Table 1.
Studies on the clinical importance of the expression of genes abcb1, abcc1, and lrp and/or proteins ABCB1, ABCC1, and LRP in ALs
| Author | Method | Sample | Results/conclusions |
|---|---|---|---|
| Dhooge et al. (1999) 74 | Immunohistochemistry | de novo ALL (n = 102) and relapse ALL (n = 35) | The expression of protein ABCB1 negatively influenced the prognosis, especially in de novo ALL cases |
| Wutcher et al. (2000) 75 | Flow cytometry | ALL (n = 102) and AML (n = 121) | The expression of protein ABCB1 did not negatively influence the prognosis |
| Fujimaki et al. (2002) 73 | Flow cytometry and RT‐PCR | ALL (n = 18) and AML (n = 26) | The expression of gene and protein ABCB1 was more significant in AML patients, mainly in relapse cases.
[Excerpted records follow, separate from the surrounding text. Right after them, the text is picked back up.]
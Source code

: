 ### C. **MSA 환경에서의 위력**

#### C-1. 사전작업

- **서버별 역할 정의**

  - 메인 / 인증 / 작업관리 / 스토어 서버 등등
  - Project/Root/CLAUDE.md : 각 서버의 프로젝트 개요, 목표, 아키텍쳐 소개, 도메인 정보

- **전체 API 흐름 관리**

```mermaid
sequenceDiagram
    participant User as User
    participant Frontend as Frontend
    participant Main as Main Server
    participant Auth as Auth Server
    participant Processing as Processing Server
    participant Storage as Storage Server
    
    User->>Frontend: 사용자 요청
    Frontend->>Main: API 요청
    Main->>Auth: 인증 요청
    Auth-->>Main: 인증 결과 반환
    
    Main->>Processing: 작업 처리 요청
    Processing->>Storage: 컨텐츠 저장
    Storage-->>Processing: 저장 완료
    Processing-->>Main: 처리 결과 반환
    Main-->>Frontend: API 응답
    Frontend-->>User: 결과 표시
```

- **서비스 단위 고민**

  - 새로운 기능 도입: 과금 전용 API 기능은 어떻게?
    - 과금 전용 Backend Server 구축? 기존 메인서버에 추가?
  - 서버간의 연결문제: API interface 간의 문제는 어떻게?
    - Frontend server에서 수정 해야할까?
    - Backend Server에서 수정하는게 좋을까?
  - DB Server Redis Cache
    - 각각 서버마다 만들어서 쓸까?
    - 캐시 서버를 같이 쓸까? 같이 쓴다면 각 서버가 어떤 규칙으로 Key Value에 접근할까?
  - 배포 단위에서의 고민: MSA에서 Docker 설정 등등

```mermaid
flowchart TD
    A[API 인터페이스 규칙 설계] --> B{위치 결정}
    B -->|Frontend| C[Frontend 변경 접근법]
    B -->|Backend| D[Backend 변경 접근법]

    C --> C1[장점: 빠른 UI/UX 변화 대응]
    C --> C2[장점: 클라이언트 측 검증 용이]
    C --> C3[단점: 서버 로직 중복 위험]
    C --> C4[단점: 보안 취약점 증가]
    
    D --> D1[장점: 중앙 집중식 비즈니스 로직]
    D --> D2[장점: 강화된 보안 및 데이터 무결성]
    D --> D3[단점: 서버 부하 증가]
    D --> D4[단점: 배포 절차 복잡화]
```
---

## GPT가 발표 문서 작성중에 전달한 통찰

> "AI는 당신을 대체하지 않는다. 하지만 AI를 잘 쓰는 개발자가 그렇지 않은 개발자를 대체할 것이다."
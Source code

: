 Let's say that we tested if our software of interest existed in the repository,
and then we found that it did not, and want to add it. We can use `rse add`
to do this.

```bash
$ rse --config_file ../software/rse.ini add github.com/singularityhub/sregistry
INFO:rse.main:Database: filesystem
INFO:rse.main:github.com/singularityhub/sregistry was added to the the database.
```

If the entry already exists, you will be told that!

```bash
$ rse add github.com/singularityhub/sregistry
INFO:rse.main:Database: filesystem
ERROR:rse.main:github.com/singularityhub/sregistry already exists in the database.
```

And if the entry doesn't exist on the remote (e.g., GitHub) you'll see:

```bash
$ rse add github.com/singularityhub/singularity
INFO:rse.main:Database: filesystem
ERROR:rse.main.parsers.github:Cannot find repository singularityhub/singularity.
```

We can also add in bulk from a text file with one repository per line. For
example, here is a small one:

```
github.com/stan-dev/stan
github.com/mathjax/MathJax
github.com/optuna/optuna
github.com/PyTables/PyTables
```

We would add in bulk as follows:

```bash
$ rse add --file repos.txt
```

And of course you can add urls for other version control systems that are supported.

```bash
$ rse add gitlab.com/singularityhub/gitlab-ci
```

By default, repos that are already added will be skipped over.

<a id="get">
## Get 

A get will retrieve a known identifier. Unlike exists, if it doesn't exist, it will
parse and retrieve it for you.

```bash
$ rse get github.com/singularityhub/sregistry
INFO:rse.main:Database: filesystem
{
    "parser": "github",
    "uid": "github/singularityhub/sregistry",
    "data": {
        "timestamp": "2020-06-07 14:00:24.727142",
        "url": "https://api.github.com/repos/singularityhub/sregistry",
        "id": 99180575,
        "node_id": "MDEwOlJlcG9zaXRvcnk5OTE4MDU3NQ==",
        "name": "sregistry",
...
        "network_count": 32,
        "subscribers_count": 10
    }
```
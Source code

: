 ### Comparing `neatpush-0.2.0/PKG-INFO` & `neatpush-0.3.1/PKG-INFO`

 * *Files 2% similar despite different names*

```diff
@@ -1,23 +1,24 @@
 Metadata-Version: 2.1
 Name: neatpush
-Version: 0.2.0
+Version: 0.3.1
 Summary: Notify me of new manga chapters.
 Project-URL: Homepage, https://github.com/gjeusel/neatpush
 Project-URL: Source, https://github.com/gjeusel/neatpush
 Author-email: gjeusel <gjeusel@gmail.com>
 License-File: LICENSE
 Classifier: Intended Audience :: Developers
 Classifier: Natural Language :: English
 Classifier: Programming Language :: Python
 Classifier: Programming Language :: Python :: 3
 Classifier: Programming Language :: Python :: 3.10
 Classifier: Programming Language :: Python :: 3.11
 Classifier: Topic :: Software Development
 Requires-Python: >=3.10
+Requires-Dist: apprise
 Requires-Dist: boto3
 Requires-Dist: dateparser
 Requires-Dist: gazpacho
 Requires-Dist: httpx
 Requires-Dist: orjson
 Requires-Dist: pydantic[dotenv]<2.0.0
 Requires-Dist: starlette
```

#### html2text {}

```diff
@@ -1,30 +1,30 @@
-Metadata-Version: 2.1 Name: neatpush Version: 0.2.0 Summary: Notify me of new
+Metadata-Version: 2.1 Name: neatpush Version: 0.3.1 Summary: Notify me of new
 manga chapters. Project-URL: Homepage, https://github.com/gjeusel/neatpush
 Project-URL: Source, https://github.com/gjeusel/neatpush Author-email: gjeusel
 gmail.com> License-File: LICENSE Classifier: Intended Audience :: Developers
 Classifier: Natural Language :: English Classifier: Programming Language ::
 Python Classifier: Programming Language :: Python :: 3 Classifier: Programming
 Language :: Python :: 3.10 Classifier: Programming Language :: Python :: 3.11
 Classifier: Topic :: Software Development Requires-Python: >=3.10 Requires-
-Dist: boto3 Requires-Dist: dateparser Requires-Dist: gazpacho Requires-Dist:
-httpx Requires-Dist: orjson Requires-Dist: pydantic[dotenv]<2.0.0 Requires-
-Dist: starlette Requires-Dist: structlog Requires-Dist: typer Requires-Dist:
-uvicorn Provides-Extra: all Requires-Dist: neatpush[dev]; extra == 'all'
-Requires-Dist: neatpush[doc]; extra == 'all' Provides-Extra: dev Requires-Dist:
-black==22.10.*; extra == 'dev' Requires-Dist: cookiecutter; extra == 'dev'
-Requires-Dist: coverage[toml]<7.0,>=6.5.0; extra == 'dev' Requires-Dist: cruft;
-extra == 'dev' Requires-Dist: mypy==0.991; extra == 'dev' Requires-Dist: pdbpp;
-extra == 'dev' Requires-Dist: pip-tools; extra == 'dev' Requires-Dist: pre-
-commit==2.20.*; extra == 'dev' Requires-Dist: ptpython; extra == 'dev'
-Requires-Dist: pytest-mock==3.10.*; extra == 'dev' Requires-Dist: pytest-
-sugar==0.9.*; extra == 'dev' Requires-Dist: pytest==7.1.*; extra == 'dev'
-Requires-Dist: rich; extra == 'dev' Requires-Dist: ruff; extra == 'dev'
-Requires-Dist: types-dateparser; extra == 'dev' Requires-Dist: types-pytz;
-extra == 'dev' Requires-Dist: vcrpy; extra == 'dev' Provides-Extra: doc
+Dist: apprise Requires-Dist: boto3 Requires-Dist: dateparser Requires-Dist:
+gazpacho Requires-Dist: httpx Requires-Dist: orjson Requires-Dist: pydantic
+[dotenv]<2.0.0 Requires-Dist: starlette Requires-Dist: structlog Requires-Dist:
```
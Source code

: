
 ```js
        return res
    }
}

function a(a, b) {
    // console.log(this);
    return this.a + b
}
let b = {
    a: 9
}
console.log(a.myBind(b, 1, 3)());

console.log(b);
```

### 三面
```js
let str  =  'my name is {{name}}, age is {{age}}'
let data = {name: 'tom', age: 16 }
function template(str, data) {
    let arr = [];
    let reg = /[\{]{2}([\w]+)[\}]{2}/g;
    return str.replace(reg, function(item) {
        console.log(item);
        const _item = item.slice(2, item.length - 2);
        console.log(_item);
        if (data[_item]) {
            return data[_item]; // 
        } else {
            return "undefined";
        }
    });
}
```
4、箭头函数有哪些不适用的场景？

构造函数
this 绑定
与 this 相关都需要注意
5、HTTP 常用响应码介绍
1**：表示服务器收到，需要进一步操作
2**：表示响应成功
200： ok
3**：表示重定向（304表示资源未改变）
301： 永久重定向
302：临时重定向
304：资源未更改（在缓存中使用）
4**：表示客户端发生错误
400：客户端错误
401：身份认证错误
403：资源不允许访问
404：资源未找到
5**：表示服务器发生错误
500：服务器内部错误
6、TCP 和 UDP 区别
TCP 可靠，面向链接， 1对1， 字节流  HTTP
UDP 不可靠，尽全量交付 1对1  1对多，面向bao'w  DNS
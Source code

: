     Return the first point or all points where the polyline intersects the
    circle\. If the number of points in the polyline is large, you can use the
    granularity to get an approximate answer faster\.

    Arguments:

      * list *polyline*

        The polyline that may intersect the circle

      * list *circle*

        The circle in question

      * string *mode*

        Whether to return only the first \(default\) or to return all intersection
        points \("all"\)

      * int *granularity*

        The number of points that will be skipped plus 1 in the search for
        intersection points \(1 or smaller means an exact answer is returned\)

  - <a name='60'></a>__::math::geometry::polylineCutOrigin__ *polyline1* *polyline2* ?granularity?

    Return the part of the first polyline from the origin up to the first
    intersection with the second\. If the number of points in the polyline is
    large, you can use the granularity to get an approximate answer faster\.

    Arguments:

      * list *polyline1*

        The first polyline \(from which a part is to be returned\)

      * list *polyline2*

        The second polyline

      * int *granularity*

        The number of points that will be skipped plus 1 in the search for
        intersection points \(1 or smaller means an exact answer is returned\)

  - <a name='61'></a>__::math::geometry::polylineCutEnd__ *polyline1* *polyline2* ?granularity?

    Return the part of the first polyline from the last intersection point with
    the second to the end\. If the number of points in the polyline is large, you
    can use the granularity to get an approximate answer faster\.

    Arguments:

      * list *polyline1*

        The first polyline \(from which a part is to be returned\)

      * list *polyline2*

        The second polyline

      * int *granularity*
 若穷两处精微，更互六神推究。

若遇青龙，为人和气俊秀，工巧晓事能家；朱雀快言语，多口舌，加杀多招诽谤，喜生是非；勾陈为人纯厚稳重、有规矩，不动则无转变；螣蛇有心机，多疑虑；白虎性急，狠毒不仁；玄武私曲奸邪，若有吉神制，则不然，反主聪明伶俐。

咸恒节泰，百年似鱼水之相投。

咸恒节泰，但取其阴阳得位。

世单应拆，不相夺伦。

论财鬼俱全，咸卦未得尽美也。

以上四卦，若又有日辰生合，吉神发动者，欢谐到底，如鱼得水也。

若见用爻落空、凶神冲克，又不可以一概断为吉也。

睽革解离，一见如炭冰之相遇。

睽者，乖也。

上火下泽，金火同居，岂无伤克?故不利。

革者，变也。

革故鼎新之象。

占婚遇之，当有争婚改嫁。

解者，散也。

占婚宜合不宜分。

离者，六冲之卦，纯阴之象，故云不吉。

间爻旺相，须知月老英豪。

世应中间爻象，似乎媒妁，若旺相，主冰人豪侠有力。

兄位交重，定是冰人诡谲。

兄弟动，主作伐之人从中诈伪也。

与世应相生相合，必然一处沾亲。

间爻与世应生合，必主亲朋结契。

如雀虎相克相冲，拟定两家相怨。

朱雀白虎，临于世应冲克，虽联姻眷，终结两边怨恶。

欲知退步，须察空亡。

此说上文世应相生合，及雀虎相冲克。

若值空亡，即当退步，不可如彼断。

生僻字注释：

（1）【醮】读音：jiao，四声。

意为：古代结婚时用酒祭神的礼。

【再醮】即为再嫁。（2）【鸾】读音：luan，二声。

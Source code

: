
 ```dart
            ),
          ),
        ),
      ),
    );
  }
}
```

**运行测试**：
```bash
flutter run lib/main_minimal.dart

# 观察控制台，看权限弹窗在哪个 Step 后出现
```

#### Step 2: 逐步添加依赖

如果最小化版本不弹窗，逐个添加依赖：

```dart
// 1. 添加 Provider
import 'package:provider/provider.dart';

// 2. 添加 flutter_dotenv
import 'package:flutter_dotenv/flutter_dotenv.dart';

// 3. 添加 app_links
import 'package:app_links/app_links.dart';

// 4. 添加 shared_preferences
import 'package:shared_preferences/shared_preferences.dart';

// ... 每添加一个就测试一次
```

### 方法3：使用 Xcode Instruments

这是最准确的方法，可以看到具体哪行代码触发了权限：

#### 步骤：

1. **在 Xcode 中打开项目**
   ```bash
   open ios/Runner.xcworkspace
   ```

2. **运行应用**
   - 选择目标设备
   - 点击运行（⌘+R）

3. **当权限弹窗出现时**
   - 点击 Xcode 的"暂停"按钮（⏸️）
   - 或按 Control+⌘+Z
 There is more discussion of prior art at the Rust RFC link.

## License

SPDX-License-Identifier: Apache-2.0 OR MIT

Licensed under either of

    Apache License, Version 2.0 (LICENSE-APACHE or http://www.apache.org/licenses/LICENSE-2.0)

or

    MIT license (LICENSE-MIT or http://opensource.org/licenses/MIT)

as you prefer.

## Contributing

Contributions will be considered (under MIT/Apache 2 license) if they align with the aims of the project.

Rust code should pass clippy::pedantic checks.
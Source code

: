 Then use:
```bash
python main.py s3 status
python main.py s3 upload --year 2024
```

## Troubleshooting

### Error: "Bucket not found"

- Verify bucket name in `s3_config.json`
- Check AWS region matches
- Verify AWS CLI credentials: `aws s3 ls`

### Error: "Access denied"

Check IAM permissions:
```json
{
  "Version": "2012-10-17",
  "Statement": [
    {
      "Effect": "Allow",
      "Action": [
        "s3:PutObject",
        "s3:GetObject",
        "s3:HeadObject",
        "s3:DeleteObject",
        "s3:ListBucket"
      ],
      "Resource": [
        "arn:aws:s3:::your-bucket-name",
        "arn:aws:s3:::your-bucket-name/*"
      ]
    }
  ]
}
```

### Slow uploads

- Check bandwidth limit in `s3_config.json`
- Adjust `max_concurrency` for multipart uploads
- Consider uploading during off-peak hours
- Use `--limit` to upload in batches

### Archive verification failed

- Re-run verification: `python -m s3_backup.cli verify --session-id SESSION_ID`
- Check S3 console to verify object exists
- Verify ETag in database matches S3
The expression of protein ABCC1 did not show clinical correlation |
| Schaich et al. (2004) 76 | RT‐PCR | De novo or secondary AML (n = 331) | The expression of ABCB1 and ABCC1 negatively influenced full disease remission after treatment, while LRP did not negatively influence the prognosis |
| Suarez et al. (2004) 77 | Flow cytometry | De novo AML (n = 90) | The expression of ABCB1, ABCC1, and LRP did not negatively influence the prognosis |
| Valera et al. (2004) 78 | RT‐PCR | ALL (n = 30) | Among the evaluation of proteins ABCB1, ABCC1, and LRP, only LRP negatively influence the prognosis |
| Benderra et al. (2005) 79 | Flow cytometry | De novo AML (n = 85) | The expression of ABCB1 was shown to influence treatment failure |
| Olson et al. (2005) 80 | Flow cytometry | Initial ALL (n = 295) | The overexpression of ABCB1, ABCC1, and LRP to diagnostics did not influence treatment failure |
| Anuchapreeda et al. (2006) 81 | RT‐PCR | ALL (n = 61) and AML (n = 14) | The expression of gene abcb1 was statistically similar in patients with relapse and patients who responded to treatment |
| Huh et al. (2006) 82 | Nested RT‐PCR | ALL (n = 32) and AML (n = 39) | The expression of ABCB1, ABCC1, and LRP influenced full remission and the survival rate in AL patients, especially ABCB1 and LRP |
| Styczynski et al. (2007) 83 | Flow cytometry | Initial ALL (n = 527), relapse ALL (n = 104), initial AML (n = 133), and relapse AML (n = 23) | The expression of ABCB1, ABCC1, and LRP represented an adverse prognostic factor with relevance in de novo ALL cases |
| Yasunami et al. (2007) 64 | Flow cytometry and real‐time RT‐PCR | ALL‐T (n = 11) | Among the evaluation of proteins ABCB1, ABCC1, and LRP, only LRP showed increased expression and function |
| Fedasenka et al. (2008) 84 | Real‐time RT‐PCR | Pre‐B ALL with differentiated responses to CT (n = 19) | The expression of ABCC1 and LRP did not have a direct relation with minimum residual disease |
| Figueiredo‐pontes et al. (2008) 85 | Flow cytometry | De novo AML CD34+ (n = 26) | The overexpression of ABCB1, ABCC1, and LRP in more immature leukemia cell strains influenced treatment failure |
| Grotel et al. (2008) 86 | Flow cytometry and real‐time RT‐PCR | ALL‐T (n = 72) | The expression of ABCB1, ABCC1, and LRP to diagnosis, in all cut‐offs adopted, did not negatively influence prognosis |
| Svirnovski et al. (2009) 87 | Flow cytometry and RT‐PCR | ALL (n = 65), relapse ALL (n = 42), AML (n = 53), and relapse AML (n = 16) | There was no significant difference between the expression of gene abcb1 and protein ABCB1 in patients with de novo and recently diagnosed AL |
| El‐Sharnouby et al. (2010) 88 | RT‐PCR | All (n = 34) | The expression of ABCC1 and LRP were associated with poorer outcomes and worse two‐year survival |
| Chauhan et al. (2012) 89 | Real‐time RT‐PCR | ALL (n = 40) and AML (n = 45) | High expression of ABCB1 in AML and ABCC1 in ALL was associated with poor response to induction chemotherapy |
| Scheiner et al. (2012) 90 | Flow cytometry | AML (n = 109) | ABCB1 expression did not show an impact on the response to remission induction therapy |
ALL, acute lymphoblastic leukemia; ALL‐T, acute lymphoblastic leukemia of lymphocytes T; Pre‐B ALL, acute lymphoblastic leukemia of pre‐B lymphocytes; AML, acute myeloid leukemia; CT, chemotherapy; RT‐PCR, reverse transcriptase–polymerase chain reaction.